● TASK PROMPT: Report, word for word, every line of the material that contains "Math".
------------
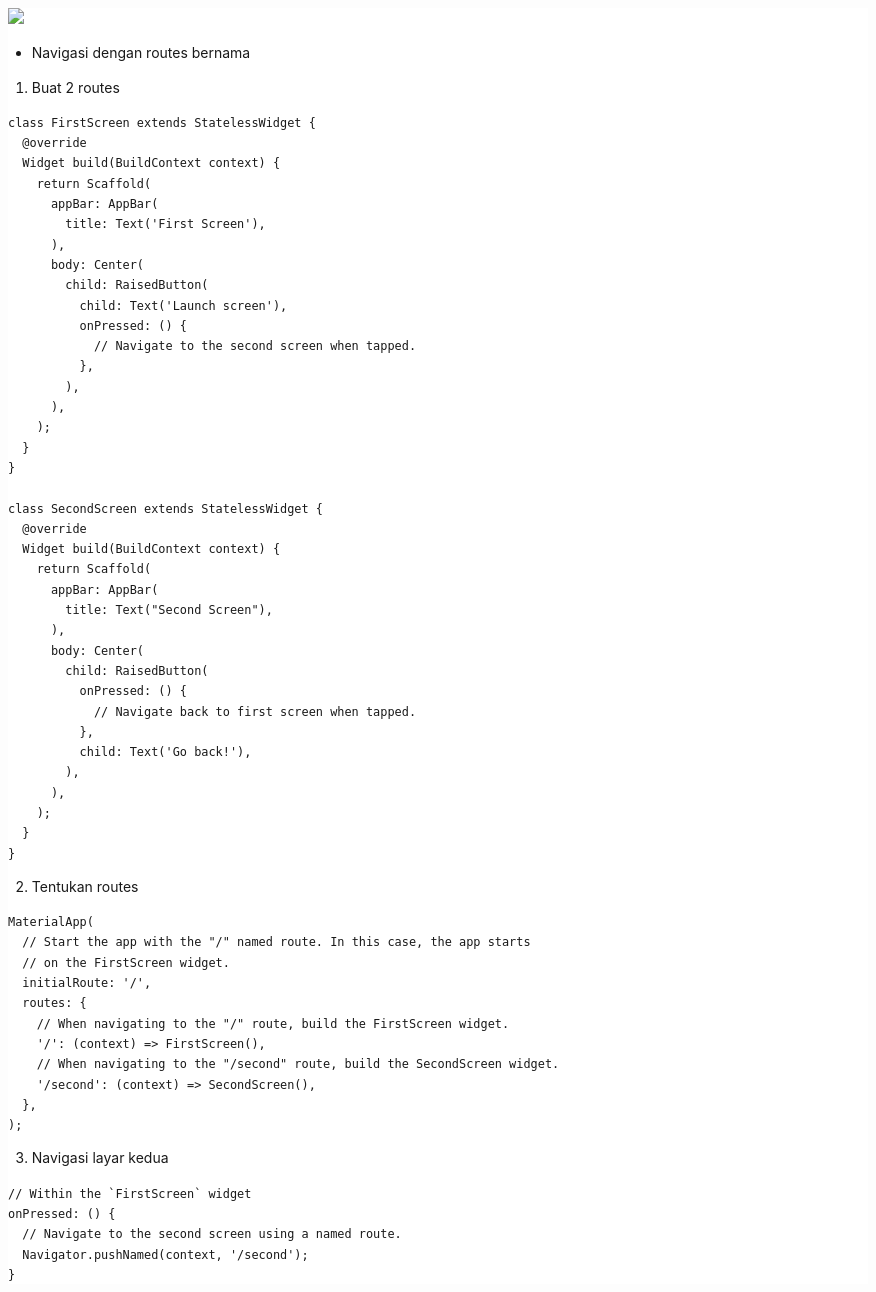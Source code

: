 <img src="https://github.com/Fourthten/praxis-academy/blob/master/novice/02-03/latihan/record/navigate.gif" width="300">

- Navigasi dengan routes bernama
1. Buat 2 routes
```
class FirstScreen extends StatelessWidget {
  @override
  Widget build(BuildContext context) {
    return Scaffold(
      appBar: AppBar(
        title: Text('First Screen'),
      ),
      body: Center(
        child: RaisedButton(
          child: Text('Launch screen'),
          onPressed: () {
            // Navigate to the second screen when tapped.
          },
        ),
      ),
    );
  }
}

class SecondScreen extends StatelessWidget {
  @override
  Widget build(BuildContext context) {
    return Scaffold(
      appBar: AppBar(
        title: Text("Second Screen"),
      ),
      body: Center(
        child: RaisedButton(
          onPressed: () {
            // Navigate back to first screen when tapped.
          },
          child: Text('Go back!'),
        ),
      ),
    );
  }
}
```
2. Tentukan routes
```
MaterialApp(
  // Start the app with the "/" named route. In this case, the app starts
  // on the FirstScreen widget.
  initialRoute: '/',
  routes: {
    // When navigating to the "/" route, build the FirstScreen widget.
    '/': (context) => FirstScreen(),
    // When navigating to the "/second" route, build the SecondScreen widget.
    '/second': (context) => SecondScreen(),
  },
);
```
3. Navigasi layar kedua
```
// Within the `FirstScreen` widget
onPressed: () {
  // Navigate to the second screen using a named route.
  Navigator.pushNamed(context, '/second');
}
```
------------
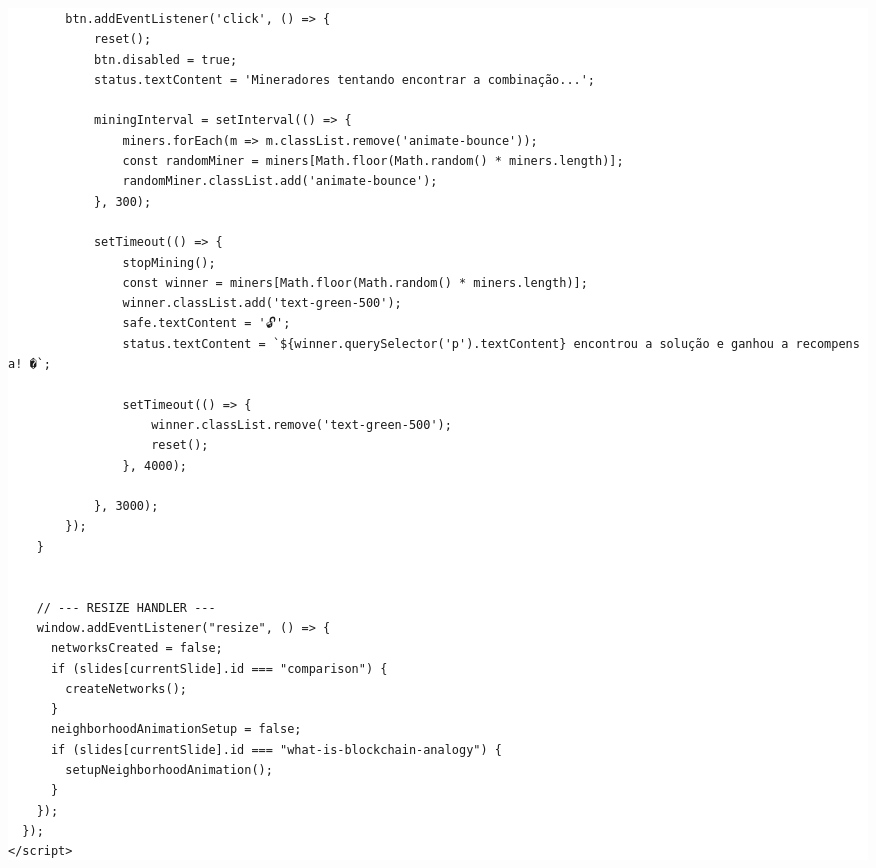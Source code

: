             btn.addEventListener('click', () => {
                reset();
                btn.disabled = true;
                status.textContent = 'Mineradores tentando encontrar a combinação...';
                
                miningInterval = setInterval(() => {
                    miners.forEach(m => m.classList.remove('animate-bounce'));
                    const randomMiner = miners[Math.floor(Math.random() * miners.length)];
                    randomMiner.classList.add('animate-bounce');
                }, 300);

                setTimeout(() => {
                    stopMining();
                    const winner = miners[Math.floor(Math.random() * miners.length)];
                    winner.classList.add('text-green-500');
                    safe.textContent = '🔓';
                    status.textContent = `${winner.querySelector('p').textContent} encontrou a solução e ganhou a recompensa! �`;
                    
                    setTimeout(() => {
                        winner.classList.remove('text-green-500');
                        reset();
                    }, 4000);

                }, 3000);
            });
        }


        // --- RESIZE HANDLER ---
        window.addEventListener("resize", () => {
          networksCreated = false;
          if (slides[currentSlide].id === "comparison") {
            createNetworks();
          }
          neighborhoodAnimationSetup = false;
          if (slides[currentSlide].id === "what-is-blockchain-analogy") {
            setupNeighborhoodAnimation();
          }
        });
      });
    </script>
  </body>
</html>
------------
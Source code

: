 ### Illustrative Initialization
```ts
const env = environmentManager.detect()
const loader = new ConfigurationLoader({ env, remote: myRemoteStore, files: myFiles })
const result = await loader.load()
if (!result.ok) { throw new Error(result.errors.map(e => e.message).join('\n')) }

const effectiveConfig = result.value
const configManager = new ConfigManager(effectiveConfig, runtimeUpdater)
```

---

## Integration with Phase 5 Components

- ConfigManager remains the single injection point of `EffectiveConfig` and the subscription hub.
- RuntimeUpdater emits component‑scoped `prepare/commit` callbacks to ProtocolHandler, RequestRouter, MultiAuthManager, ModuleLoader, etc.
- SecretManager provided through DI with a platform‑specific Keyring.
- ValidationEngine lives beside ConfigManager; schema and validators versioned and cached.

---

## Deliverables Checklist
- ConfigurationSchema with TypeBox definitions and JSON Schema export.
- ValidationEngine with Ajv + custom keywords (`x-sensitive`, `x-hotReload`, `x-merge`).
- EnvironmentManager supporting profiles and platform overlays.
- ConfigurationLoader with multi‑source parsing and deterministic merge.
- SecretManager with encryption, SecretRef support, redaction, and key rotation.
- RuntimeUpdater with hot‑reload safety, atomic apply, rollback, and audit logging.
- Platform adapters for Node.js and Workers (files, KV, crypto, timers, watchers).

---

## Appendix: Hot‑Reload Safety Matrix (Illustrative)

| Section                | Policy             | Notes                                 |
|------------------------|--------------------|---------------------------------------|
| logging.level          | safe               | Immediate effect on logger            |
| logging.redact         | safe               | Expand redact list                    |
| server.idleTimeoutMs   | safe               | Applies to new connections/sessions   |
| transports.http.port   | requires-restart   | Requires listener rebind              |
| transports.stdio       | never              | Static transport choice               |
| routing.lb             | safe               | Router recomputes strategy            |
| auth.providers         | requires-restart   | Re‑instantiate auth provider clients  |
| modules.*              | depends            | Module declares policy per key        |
------------
● RESULT OF THE TASK:
                    const randomMiner = miners[Math.floor(Math.random() * miners.length)];
                    const winner = miners[Math.floor(Math.random() * miners.length)];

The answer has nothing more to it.